Elle avait 14 ans et elle était en troisième. Elle détestait son collège, du moins, ce qu'il était devenu. Ses amis se resumaient à sa meilleure amie et son meilleur ami. Elle en avait peu, mais cela lui suffisait. Le jour de la rentrée, elle était heureuse de se retrouver dans la même classe que sa meilleure amie, parmi tout un tas de gens dont elle ne connaissait même pas les trois quarts. Tout allait bien, elle travaillait bien, continuait de participer en classe, faisant la fierté de sa famille et de ses professeurs. Puis, la petite île paradisiaque sur laquelle elle était à disparue. Au début c'était innocent, du moins c'est ce qu'elle croyait. C'était des moqueries, de simples remarques pas bien méchantes au fond. Puis, les remarques ont commencé à changer de ton. Les insultes ont commencé à apparaître, les moqueries étaient de plus en plus importante. Mais la jeune fille ne voulait pas y croire. "Il n'y a que dans les films que ça arrive, se persuadait-elle. C'est innocent, ca va passer". Mais rien à changer. Ça s'est même empiré. Petit à petit, les insultes se sont transformés en coups. Des coups de coude au début, suivis de "j'ai pas fais expres". Elle répondait par un simple sourire, avant d'oublier. Mais les coups se sont transformés en bousculade. Bousculade dans les couloirs, bousculade dans les escaliers. Elle avait arrêté de compter le nombre de fois où elle s'était retrouvée en bas des escaliers, essayant de ne pas craquer, étalée de tout son long.
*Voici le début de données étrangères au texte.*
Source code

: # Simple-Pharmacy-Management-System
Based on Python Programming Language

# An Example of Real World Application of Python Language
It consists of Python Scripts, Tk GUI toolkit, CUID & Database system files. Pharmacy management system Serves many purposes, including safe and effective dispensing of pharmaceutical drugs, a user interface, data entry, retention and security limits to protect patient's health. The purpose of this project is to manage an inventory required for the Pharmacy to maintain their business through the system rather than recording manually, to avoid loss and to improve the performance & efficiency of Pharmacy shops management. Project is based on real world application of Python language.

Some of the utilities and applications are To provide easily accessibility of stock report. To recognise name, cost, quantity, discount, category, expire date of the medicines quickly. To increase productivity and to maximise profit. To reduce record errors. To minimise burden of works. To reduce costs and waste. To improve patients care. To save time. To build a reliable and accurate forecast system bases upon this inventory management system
Durant tout ce temps, elle gardait le sourire. Mais au fond, elle était dévastée. Elle cessait de lever la main en classe, elle cessait de s'investir dans la vie du collège. Mais elle travaillait. Elle se jetait corps et âme dans le travail pour oublier mais aussi pour ne pas alarmer les adultes. Alors elle subissait. Elle prenait des coups, des insultes. Elle était brisée aussi bien mentalement que physiquement. Elle ne pensait pas que ses bourreaux pouvaient lui faire encore plus mal mais elle se trompait. Un soir, alors qu'elle rentrait chez elle, ils lui ont mis le coup de grâce. Ils l'ont coincé dans un coin, à l'abri des regards. Elle pensait qu'ils allaient la frapper mais ils ne l'ont pas fait. Non, ils ont fait bien pire. Un cigarette, sa peau dénudée... il a fallut une seule fraction de secondes pour qu'elle comprenne ce qu'ils allaient faire. Et elle avait raison. La clope s'est écrasée sur son bras, lui brûlant la peau, lui arrachant des larmes de douleur. Mais elle ne voulait pas craquer, pas devant eux. Alors jour après jour, la cigarette est devenue un rituel. Mais elle ne disait toujours rien. Elle se renfermait de plus en plus sur elle même mais personne ne voyait rien car le jour elle souriait, mais la nuit elle pleurait.
Et puis un soir, elle prit son compas. Son regard passa de l'instrument à son bras. "Après tout, s'est juste pour se défouler, se dit-elle". Alors elle fit une entaille. Une simple petite entaille, hésitante et peu profonde. Mais bientôt, d'autres suivirent, de plus en plus nombreuses, de plus en plus douloureuses, de plus en plus profondes. Et elle continuait parce qu'elle avait trouvé en ça un refuge, un moyen de la faire tenir. Elle était consciente qu'un jour, ça pouvait être l'entaille de trop mais elle s'en foutait. Elle n'était pas suicidaire, nan. Mais juste que si un jour, ça tournait mal, alors elle s'en fichait.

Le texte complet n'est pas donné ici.